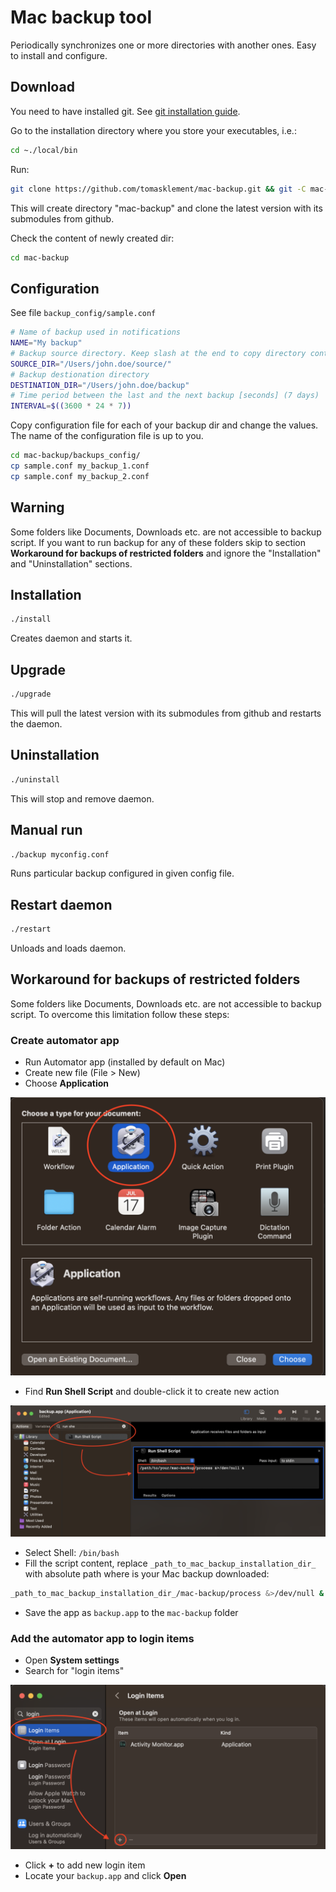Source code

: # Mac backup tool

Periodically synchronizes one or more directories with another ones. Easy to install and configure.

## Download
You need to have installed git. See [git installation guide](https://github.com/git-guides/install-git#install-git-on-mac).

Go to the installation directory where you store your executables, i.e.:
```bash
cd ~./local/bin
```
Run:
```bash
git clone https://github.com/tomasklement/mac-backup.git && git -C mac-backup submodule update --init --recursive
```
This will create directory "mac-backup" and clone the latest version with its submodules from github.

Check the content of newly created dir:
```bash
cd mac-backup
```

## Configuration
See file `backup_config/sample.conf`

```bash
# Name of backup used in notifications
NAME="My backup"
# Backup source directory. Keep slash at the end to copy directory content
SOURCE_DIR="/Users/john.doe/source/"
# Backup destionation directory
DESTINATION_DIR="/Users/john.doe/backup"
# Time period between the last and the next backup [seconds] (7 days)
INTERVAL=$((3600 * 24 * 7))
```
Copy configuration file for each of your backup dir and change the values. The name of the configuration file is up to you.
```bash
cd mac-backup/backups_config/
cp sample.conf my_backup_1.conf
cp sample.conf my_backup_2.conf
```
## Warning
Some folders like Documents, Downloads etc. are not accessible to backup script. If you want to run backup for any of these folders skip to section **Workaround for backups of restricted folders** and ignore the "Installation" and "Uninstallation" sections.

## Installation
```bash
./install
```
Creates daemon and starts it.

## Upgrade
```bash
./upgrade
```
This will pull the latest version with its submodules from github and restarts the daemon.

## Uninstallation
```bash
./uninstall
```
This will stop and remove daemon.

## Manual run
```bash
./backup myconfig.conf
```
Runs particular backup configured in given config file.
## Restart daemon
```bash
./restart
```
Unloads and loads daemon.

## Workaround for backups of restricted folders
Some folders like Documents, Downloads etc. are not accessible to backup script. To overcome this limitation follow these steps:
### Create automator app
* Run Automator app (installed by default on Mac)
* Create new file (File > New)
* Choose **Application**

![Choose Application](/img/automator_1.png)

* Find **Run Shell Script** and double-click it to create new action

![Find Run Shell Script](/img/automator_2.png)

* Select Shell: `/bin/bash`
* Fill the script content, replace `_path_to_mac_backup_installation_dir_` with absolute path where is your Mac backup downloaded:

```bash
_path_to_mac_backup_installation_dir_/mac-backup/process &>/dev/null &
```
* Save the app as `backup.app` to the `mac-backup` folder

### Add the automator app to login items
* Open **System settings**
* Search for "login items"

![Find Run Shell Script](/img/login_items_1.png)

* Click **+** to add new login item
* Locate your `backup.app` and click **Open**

*-*-*

When a line contains the string "Find", copy it from the records.

* Find **Run Shell Script** and double-click it to create new action
![Find Run Shell Script](/img/automator_2.png)
![Find Run Shell Script](/img/login_items_1.png)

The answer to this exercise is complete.